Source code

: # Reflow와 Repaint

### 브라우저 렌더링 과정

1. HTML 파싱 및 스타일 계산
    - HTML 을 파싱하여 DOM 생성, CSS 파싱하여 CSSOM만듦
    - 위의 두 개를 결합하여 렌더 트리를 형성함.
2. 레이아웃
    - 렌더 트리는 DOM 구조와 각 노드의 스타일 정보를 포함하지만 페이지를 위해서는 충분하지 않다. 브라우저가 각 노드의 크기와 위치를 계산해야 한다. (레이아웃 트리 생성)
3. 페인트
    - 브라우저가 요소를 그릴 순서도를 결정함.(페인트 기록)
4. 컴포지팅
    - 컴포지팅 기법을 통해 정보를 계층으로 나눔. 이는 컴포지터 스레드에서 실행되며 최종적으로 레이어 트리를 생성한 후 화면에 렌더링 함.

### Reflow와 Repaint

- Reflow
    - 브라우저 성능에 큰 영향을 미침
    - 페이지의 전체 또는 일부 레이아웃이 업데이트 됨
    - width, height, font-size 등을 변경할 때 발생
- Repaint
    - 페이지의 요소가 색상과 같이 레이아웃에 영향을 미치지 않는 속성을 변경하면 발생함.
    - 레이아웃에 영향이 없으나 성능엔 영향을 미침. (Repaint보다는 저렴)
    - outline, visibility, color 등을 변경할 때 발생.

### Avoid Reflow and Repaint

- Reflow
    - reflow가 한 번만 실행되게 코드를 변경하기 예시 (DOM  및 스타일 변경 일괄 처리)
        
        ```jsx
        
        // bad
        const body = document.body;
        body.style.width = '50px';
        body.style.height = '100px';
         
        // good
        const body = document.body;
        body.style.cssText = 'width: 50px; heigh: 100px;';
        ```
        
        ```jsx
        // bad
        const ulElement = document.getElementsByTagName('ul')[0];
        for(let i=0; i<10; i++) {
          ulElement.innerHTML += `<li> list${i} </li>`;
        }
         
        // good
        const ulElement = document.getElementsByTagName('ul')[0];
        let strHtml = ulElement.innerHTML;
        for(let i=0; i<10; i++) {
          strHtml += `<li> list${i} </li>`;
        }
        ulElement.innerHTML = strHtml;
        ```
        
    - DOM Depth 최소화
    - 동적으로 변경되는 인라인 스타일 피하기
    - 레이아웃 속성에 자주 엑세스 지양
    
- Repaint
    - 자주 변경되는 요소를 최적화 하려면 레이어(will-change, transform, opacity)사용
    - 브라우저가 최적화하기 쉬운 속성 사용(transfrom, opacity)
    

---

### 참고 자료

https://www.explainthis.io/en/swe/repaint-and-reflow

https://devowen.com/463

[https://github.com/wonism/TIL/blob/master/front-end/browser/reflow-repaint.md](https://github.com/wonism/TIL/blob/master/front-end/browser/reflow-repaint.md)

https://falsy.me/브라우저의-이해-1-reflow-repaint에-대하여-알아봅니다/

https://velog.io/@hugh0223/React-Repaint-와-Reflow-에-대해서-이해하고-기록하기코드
________
◆ **Prompt**
Of the entries above, repeat exactly the lines between the line with "- 렌더 트리는 DOM" and the line with "- reflow가 한", inclusive, and no others.

◆ **Solved problem**
    - 렌더 트리는 DOM 구조와 각 노드의 스타일 정보를 포함하지만 페이지를 위해서는 충분하지 않다. 브라우저가 각 노드의 크기와 위치를 계산해야 한다. (레이아웃 트리 생성)
3. 페인트
    - 브라우저가 요소를 그릴 순서도를 결정함.(페인트 기록)
4. 컴포지팅
    - 컴포지팅 기법을 통해 정보를 계층으로 나눔. 이는 컴포지터 스레드에서 실행되며 최종적으로 레이어 트리를 생성한 후 화면에 렌더링 함.

### Reflow와 Repaint

- Reflow
    - 브라우저 성능에 큰 영향을 미침
    - 페이지의 전체 또는 일부 레이아웃이 업데이트 됨
    - width, height, font-size 등을 변경할 때 발생
- Repaint
    - 페이지의 요소가 색상과 같이 레이아웃에 영향을 미치지 않는 속성을 변경하면 발생함.
    - 레이아웃에 영향이 없으나 성능엔 영향을 미침. (Repaint보다는 저렴)
    - outline, visibility, color 등을 변경할 때 발생.

### Avoid Reflow and Repaint

- Reflow
    - reflow가 한 번만 실행되게 코드를 변경하기 예시 (DOM  및 스타일 변경 일괄 처리)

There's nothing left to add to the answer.